Attrainissage à la gare de Nantes puis saut dans le tramway direction la BU Droit -Sciences économiques du campus du Tertre. A nous le stage de formation organisé par le CFCB Bretagne-Pays de la Loire. A nous l’
initiation au catalogage ISBD. Autrement dit, bienvenue en enfer, sur une autre planète, celle des bibliothécaires d’un autre temps, archaïques et attachées corps et âme à leur langage cunéiforme et cabalistique !
Le catalogage ISBD : voilà une activité bien étrange à laquelle se livrent nombre de bibliothécaires sous l’égide de la BNF et de l’AFNOR, secte entièrement dédiée à la cause de la description physique des documents qui peuplent les rayonnages des bibliothèques. Et cette secte s’apparente à une vraie religion, avec une Bible (les
Normes de catalogage de l’AFNOR, en 3 volumes), des rituels (inspection du livre sous toutes ses coutures), des fanatiques (les bibliothécaires de Ste Geneviève à Paris), des athées (nous !), des codes (signes de ponctuation en veux-tu en voilà…).
Chaque document intégrant le catalogue d’une bibliothèque (nettement moins coloré et fun que celui d’Ikea) se doit d’être décrit selon des critères bien précis, ceux de la
norme Z44-050 – Description bibliographique des ressources de texte imprimé. Et il y a de quoi s’arracher les cheveux :
– une règle = trois exceptions au minimum ;
– des points qui ne peuvent en aucun cas être remplacés par des virgules ;
– des abréviations tout à fait inintelligibles ;
– des hiérarchies ubuesques entre page de titre, achevé d’imprimé, dépôt légal et copyright ;
– des comptes à dormir debout pour calculer le nombre de pages que compte un ouvrage ;
– un double-décimètre pour mesurer au centimètre près la hauteur des livres…
En bref, un langage méconnu de tous sauf de la grande congrégation des catalogueurs ! Voilà donc une galaxie incongrue où l’on aime couper les cheveux en quatre, sans prendre du tout en considération les besoins des utilisateurs, drones justes bons à occuper des fauteuils en bibiliothèque.

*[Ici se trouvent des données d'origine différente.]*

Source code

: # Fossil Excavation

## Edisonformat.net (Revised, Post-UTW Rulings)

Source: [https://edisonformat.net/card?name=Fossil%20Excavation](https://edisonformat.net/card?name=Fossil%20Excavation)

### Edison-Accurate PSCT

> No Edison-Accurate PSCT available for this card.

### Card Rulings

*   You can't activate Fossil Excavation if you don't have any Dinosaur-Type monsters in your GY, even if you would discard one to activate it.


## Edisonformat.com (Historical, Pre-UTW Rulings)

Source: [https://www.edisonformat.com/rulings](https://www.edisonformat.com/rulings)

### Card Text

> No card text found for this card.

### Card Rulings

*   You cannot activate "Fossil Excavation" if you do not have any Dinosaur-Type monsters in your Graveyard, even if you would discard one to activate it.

En quelques heures, le formateur nous a asséné les grands dogmes interplanétaires du catalogage…et voici ce à quoi nous avons abouti après avoir torturé nos petits cerveaux de néophytes :
Je m’ennuie à mourir [Texte imprimé] : formation au catalogage ISBD / Lisenn Morvan .- [S.l.] : J. Corti, DL 2010 .- 1 vol. (XV – 297 p.) : ill., couv. ill. en coul. ; 11 cm. .- ISBN 2-76-058944-2.*voir traduction en fin de billet pour les plus curieux…
Nous voilà donc contaminées par cette maladie hautement contagieuse… Obligées de faire des exercices de transcription sans intérêt, juste pour le plaisir de certaines bibliothécaires zélées. Cette galaxie est hostile, sans originalité, revêche à toute évolution et parfaitement imperméable à toute personne incapable de comprendre son langage…une société ultra-orthodoxe, raciste et sans âme… Vivement le prochain vol intergalactique et le retour vers des planètes plus accueillantes !

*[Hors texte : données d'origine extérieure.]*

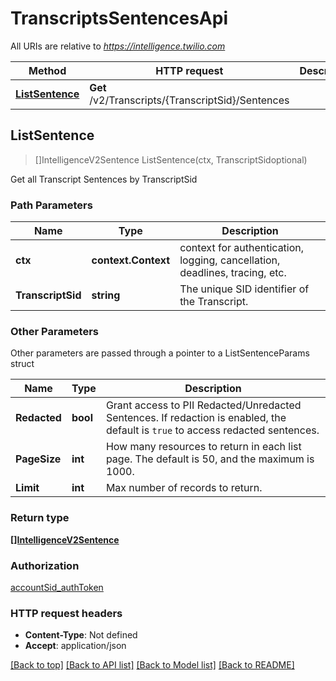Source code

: # TranscriptsSentencesApi

All URIs are relative to *https://intelligence.twilio.com*

Method | HTTP request | Description
------------- | ------------- | -------------
[**ListSentence**](TranscriptsSentencesApi.md#ListSentence) | **Get** /v2/Transcripts/{TranscriptSid}/Sentences | 



## ListSentence

> []IntelligenceV2Sentence ListSentence(ctx, TranscriptSidoptional)



Get all Transcript Sentences by TranscriptSid

### Path Parameters


Name | Type | Description
------------- | ------------- | -------------
**ctx** | **context.Context** | context for authentication, logging, cancellation, deadlines, tracing, etc.
**TranscriptSid** | **string** | The unique SID identifier of the Transcript.

### Other Parameters

Other parameters are passed through a pointer to a ListSentenceParams struct


Name | Type | Description
------------- | ------------- | -------------
**Redacted** | **bool** | Grant access to PII Redacted/Unredacted Sentences. If redaction is enabled, the default is `true` to access redacted sentences.
**PageSize** | **int** | How many resources to return in each list page. The default is 50, and the maximum is 1000.
**Limit** | **int** | Max number of records to return.

### Return type

[**[]IntelligenceV2Sentence**](IntelligenceV2Sentence.md)

### Authorization

[accountSid_authToken](../README.md#accountSid_authToken)

### HTTP request headers

- **Content-Type**: Not defined
- **Accept**: application/json

[[Back to top]](#) [[Back to API list]](../README.md#documentation-for-api-endpoints)
[[Back to Model list]](../README.md#documentation-for-models)
[[Back to README]](../README.md)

Pauvre de nous, la formation se fait en 2 fois. Prochaine mission spatiale mode « Je vis sur une autre planète et j’en suis fière » : le stage de formation « Catalogage UNIMARC dans le SUDOC » en mars…

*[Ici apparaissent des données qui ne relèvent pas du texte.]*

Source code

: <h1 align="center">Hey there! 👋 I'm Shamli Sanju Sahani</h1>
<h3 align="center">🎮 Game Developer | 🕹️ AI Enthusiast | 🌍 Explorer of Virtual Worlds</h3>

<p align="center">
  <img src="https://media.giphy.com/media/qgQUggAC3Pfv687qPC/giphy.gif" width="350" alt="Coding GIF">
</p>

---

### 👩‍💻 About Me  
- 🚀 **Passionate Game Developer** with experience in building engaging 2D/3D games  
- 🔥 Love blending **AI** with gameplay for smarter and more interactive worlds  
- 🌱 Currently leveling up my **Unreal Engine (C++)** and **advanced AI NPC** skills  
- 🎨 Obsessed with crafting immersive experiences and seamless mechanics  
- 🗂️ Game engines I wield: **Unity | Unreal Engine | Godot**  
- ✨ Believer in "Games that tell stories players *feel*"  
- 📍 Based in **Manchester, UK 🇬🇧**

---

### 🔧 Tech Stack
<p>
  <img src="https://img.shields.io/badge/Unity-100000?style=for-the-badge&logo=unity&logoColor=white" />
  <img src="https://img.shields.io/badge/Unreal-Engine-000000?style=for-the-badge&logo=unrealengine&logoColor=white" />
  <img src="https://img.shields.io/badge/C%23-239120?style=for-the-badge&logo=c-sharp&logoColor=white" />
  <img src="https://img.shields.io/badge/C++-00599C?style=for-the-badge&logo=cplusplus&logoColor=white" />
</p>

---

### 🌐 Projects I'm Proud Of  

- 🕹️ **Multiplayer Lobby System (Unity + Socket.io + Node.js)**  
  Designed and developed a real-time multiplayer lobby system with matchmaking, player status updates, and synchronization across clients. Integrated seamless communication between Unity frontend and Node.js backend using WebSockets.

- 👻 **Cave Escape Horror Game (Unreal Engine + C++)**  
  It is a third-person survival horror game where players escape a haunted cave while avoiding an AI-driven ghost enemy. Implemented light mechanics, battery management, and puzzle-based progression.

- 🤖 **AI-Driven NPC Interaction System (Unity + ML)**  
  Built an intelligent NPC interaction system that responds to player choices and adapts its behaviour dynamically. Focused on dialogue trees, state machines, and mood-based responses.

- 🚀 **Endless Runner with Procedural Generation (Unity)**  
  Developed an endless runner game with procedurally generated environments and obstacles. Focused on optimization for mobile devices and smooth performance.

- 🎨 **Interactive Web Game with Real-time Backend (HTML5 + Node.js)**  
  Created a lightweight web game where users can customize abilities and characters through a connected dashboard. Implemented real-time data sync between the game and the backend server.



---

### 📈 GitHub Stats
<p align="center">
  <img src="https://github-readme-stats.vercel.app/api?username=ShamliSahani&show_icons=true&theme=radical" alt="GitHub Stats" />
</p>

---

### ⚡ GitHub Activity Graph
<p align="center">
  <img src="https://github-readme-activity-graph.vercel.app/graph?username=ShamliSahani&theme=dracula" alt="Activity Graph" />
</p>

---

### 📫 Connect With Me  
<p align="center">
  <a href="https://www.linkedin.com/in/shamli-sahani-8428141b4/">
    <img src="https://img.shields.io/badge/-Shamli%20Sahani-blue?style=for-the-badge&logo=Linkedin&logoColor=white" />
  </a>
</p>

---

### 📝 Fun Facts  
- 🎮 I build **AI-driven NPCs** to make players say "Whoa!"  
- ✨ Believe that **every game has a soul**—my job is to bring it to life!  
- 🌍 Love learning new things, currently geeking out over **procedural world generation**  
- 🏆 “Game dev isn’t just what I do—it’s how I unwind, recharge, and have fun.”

* réponse subsidiaire pour le fragment hiéroglyphique :
Le titre du livre est « Je m’ennuie à mourir » et son sous-titre est « formation au catalogage ISBD » ; il s’agit d’un texte imprimé. Il est écrit par Lisenn Morvan. L’éditeur est José Corti mais le lieu de la maison d’édition n’est pas précisé sur l’ouvrage (s.l. est l’abréviation indiquant sine loco, sans lieu en latin…quand je vous disais qu’elles étaient vieilles et archaïques les catalogueuses de Ste Geneviève….) ; la date d’édition est la date de dépôt légal en 2010. Le livre est constitué d’un seul volume ; il comprend deux sections de pagination : par exemple une préface de 15 pages puis le reste du livre sur 297 pages. Le livre comprend des illustrations et sa couverture est illustrée en couleurs. Enfin, le livre mesure 11 cm de hauteur. Son ISBN est 2-76-058944-2.